Ob eine Delogierung durchgeführt wird, hängt nicht von der Jahreszeit ab. Auch wenn Kinder im Haushalt leben oder der/die MieterIn krank oder behindert ist, können Räumungen durchgeführt werden.

2. Stimmt es, dass man erst ab zwei offenen Mieten geklagt werden kann?

Nein, Voraussetzung für eine Klage ist nur, dass der Mieter trotz Mahnung mindestens 8 Tage im Rückstand ist.

3. Darf der/die Vermieter/in aufgrund offener Mieten mein Türschloss auswechseln?

Die Räumung einer Wohnung darf grundsätzlich nur auf Grund eines gerichtlichen Verfahrens durchgeführt werden. Kein Vermieter kann von sich aus, z.B. durch Auswechseln des Wohnungsschlosses, durch das Abdrehen von Strom, durch Hinausstellen von Möbeln, den Mieter zur Aufgabe seiner Mietrechte zwingen; selbst dann nicht, wenn hohe Mietzinsrückstände bestehen. Jedes Verhalten dieser Art ist rechtlich unerlaubt und berechtigt den betroffenen Mieter zur Einbringung einer Besitzstörungsklage.

4. Muss ich den Anwalt bezahlen, wenn mein/e Vermieter/in ihn beauftragt hat, die offenen Mieten einzuklagen?

Grundsätzlich gilt nach der österreichischen Rechtsordnung: Wer ein Verfahren verliert, zahlt die Kosten.

5. Kann man auch delogiert werden, wenn der Mietrückstand bezahlt ist und nur mehr Rechtsanwaltskosten offen sind?

Selbst wenn der gesamte Mietrückstand abbezahlt wurde und nur noch Verfahrenskosten offen sind, kann der gesetzlich festgelegte Räumungstermin wahrgenommen werden.

6. Ist es erlaubt, dass sich mein/e Vermieter/in die Kaution einbehält, weil ich noch Mietrückstände habe?

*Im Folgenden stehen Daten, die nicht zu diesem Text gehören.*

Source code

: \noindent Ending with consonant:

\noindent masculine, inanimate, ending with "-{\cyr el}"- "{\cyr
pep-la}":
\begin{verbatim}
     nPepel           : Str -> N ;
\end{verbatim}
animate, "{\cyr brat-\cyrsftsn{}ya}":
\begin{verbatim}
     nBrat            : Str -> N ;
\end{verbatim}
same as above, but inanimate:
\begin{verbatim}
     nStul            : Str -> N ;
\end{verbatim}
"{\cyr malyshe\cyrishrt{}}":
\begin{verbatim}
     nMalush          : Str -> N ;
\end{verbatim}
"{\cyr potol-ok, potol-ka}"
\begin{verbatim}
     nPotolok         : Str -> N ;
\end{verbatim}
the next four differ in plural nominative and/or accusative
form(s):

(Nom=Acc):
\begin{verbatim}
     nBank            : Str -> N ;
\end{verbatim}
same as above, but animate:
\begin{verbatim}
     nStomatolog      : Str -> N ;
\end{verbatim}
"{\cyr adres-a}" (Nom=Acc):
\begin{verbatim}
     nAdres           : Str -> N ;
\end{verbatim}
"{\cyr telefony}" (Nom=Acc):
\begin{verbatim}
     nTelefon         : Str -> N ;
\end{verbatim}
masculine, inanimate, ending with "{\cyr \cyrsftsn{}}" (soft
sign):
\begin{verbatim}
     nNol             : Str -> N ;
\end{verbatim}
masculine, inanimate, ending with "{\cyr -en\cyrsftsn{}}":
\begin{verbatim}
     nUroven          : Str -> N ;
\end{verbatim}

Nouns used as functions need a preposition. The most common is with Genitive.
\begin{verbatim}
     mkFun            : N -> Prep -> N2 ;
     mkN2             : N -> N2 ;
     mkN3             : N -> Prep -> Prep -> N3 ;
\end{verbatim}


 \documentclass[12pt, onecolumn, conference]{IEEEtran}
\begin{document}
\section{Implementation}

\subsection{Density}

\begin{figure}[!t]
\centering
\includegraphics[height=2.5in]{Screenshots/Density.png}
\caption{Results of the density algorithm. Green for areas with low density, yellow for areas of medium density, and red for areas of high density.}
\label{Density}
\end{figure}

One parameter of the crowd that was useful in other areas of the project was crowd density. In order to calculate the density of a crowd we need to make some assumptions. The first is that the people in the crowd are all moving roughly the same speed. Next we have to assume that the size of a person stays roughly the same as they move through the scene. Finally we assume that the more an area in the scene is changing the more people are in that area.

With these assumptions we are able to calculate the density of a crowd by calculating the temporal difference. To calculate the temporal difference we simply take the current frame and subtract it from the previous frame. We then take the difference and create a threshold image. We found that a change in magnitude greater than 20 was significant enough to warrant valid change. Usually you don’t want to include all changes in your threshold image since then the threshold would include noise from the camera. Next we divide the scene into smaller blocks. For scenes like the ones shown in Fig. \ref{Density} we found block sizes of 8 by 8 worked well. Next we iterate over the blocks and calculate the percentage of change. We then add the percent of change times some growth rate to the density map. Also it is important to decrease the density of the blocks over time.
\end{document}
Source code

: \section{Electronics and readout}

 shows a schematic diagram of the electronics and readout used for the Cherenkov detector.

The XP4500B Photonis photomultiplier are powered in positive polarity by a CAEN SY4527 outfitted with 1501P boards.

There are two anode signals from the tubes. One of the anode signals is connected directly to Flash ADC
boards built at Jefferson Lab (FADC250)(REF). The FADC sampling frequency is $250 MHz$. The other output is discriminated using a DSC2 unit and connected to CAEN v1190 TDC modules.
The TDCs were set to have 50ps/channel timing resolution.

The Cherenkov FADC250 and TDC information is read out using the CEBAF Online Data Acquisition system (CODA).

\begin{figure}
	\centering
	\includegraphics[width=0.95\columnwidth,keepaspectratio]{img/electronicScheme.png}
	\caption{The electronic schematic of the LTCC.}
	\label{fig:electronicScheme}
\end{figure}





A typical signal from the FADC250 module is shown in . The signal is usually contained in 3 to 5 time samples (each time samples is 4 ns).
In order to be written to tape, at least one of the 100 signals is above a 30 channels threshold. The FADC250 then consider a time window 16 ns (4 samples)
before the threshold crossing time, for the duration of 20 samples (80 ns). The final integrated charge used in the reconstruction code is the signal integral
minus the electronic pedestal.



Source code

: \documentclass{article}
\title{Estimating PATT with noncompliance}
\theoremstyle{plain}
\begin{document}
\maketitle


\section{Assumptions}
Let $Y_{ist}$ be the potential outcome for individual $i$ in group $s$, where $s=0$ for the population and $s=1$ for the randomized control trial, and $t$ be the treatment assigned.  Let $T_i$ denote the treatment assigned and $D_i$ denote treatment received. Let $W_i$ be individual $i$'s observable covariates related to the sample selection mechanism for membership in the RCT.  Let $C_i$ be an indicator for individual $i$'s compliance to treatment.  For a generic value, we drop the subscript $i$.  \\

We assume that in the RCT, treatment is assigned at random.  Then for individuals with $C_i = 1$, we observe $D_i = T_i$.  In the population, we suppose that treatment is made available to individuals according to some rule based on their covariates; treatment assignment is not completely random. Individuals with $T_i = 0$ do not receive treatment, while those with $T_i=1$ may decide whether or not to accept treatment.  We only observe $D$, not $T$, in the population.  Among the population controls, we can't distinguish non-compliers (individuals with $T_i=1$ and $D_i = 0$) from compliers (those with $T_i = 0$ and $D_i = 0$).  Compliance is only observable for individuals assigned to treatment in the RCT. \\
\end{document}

Bei Abschluss eines Mietverhältnisses ist in den meisten Fällen eine Kaution zu hinterlegen. Diese Kaution ist eine Sicherstellung für Beschädigung der Wohnung oder mitvermieteter Einrichtung. Üblicherweise beläuft sich die Höhe auf 3 bis 6 Monatsmieten. Die Kaution ist nach der Beendigung des Mietverhältnisses unverzüglich rückzuerstatten, soweit sie nicht zur Tilgung von berechtigten Forderungen des Vermieters herangezogen wird.

7. Kann die Wohnungssicherung meinen Mietrückstand zahlen?

Die Wohnungssicherung als Beratungseinrichtung verfügt über keinerlei finanzielle Mittel. Unter gewissen Voraussetzungen kann aber gemeinsam mit dem Haushalt um finanzielle Hilfen bei auszahlenden Stellen angesucht werden.

8. Woher weiß die Wohnungssicherung von meiner Delogierung?

Gemäß § 33a des Mietrechtsgesetzes, werden Gemeinden zum Zwecke der Delogierungsprävention von der Einbringung eines Räumungsverfahrens informiert. Diese sind berechtigt soziale Institutionen, die Hilfe bei drohendem Wohnungsverlust anbieten, zu benachrichtigen. Erhalten wir die Verständigung über ein eingeleitetes Räumungsverfahren, so verständigen wir Sie mittels Brief über unser Beratungsangebot.

9. Ist die Beratung der Wohnungssicherung kostenlos?

Ja, wir bieten Ihnen kostenlose Beratung in einem vertraulichen Rahmen an. Was wir von Ihnen benötigen ist lhre aktive Mitarbeit, sowie die Offenlegung Ihrer wirtschaftlichen und sozialen Situation.